京セラ製の太陽光パネルは経年劣化に対する耐久性や信頼性が極めて高いということが、客観的な第三者調査機関が実施した一連の試験によって示された。
この第三者調査機関というのは、今回の試験を行った企業であるノルウェーのDNV GL、ドイツのフラウンホーファー(Fraunhofer)研究所やテュフ・ラインランド(TÜV Rheinland)などで、この種の調査を事業として行っている。
民間企業だったり行政関連の機関だったりということもあるが、いずれにしろ公正で公平な試験をメーカーとは利害関係の無い第三者として実施し、その結果を報告書にまとめて依頼者に提出したり、一般向けに公開したりといったことを行う。
今回の試験は、DNV GLが自主的に行ったもののようで、対象となる太陽光パネルのメーカーが試験ごとに必ずしも全部同じではないこと、主要な太陽光パネルのメーカーが全部含まれている訳ではないこと、など結果の解釈には注意が必要だ。
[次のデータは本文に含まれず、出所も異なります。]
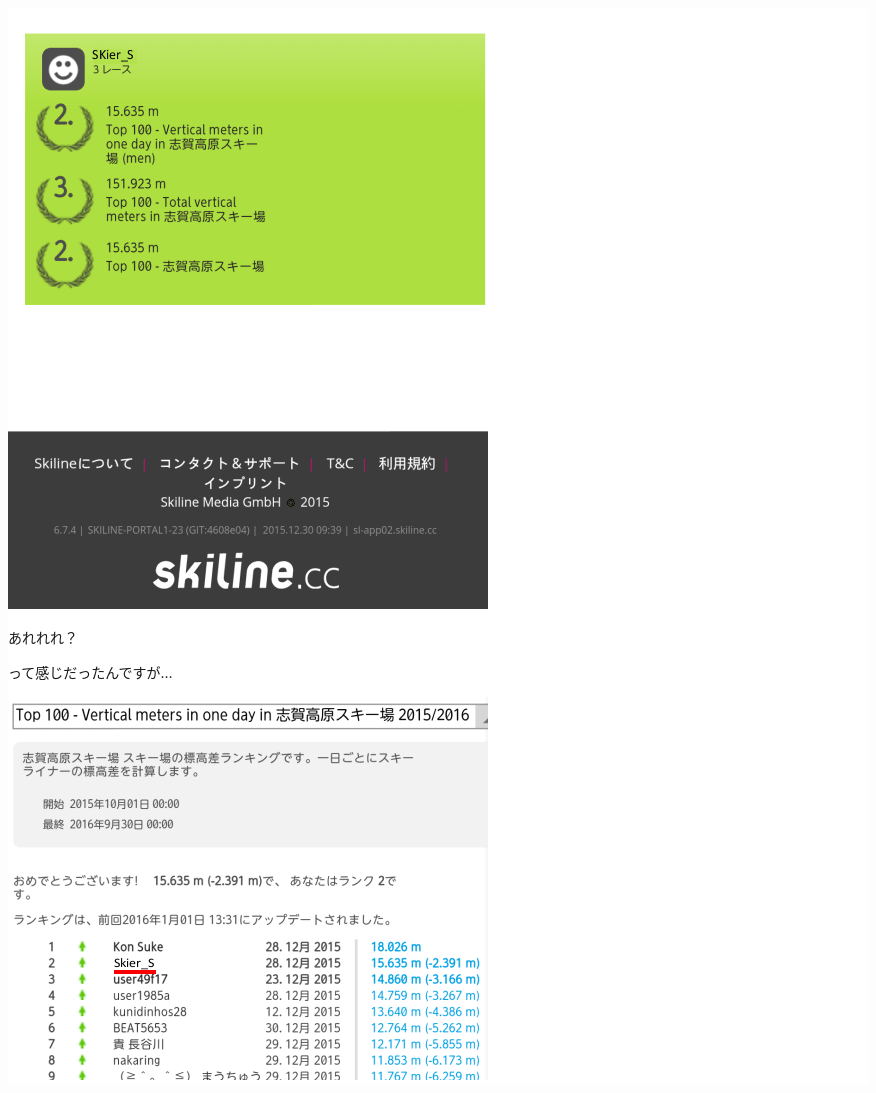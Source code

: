 ![fc74cfd54eee190fca17a37acb200374.png](images/fc74cfd54eee190fca17a37acb200374.png)




あれれれ？


って感じだったんですが…




![7e215e84f4045a0812f55d913a3eefd9.png](images/7e215e84f4045a0812f55d913a3eefd9.png)
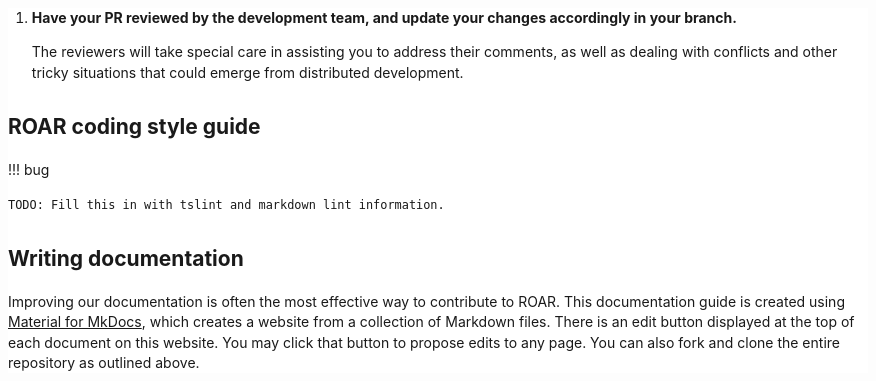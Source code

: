 1. **Have your PR reviewed by the development team, and update your changes accordingly in your branch.**

    The reviewers will take special care in assisting you to address their comments, as well as dealing with conflicts
    and other tricky situations that could emerge from distributed development.

## ROAR coding style guide

!!! bug

    TODO: Fill this in with tslint and markdown lint information.

## Writing documentation

Improving our documentation is often the most effective way to contribute to ROAR. This documentation guide is created using [Material for MkDocs](https://squidfunk.github.io/mkdocs-material/), which creates a website from a collection of Markdown files. There is an edit button displayed at the top of each document on this website. You may click that button to propose edits to any page. You can also fork and clone the entire repository as outlined above.

[link_github]: https://github.com/
[link_create_roar_app]: https://github.com/yeatmanlab/create-roar-app
[link_signupinstructions]: https://help.github.com/articles/signing-up-for-a-new-github-account

[link_git]: https://git-scm.com/
[link_handbook]: https://guides.github.com/introduction/git-handbook/
[link_swc_intro]: http://swcarpentry.github.io/git-novice/

[writing_formatting_github]: https://help.github.com/articles/getting-started-with-writing-and-formatting-on-github
[markdown]: https://daringfireball.net/projects/markdown
[rick_roll]: https://www.youtube.com/watch?v=dQw4w9WgXcQ

[bdelab]: https://www.brainandeducation.com/
[link_issues]: https://github.com/yeatmanlab/create-roar-app/issues
[link_labels]: https://github.com/yeatmanlab/create-roar-app/labels

[link_bugs]: https://github.com/yeatmanlab/create-roar-app/labels/bug
[link_firstissue]: https://github.com/yeatmanlab/create-roar-app/labels/good%20first%20issue
[link_enhancement]: https://github.com/yeatmanlab/create-roar-app/labels/enhancement
[link_documentation]: https://github.com/yeatmanlab/create-roar-app/labels/documentation

[link_pullrequest]: https://help.github.com/articles/creating-a-pull-request-from-a-fork
[link_fork]: https://help.github.com/articles/fork-a-repo/
[link_clone]: https://help.github.com/articles/cloning-a-repository
[link_githubedit]: https://help.github.com/articles/editing-files-in-your-repository
[link_texteditor]: https://en.wikipedia.org/wiki/Text_editor
[link_vscode]: https://code.visualstudio.com/
[link_addremote]: https://help.github.com/articles/configuring-a-remote-for-a-fork
[link_pushpullblog]: https://www.igvita.com/2011/12/19/dont-push-your-pull-requests/
[link_branches]: https://help.github.com/articles/creating-and-deleting-branches-within-your-repository/
[link_add_commit_push]: https://help.github.com/articles/adding-a-file-to-a-repository-using-the-command-line
[link_updateupstreamwiki]: https://help.github.com/articles/syncing-a-fork/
だが、それでもメーカーが一方的に宣伝や広告で謳う信頼性や耐久性と異なって第三者による客観的な検査結果ということで、制限付きではあることを承知のうえでも一定の有用性があるので、以下掻い摘んで要点を述べておくことにする。
なお、英語の技術文書の読解が得意な方には、原典の調査報告書「PVモジュール信頼性スコアカード・2016年版(PV Module Reliability Scorecard Report 2016)」をダウンロードし、ご一読されることをお奨めしておきたい。
(DNV GLのサイトで登録が必要だが、全21ページの本レポートは無料で入手可能。)
京セラ製の太陽光パネルは確かに良いが、価格も高い…
さて、このレポートの試験の要領や詳細は原典を、結果のまとめについては、日経BP社テクノロジーonline/メガソーラーの記事をご覧頂ければと思うので、本ブログではそれらを踏まえたうえで、少し異なった提言や解釈を試みたい。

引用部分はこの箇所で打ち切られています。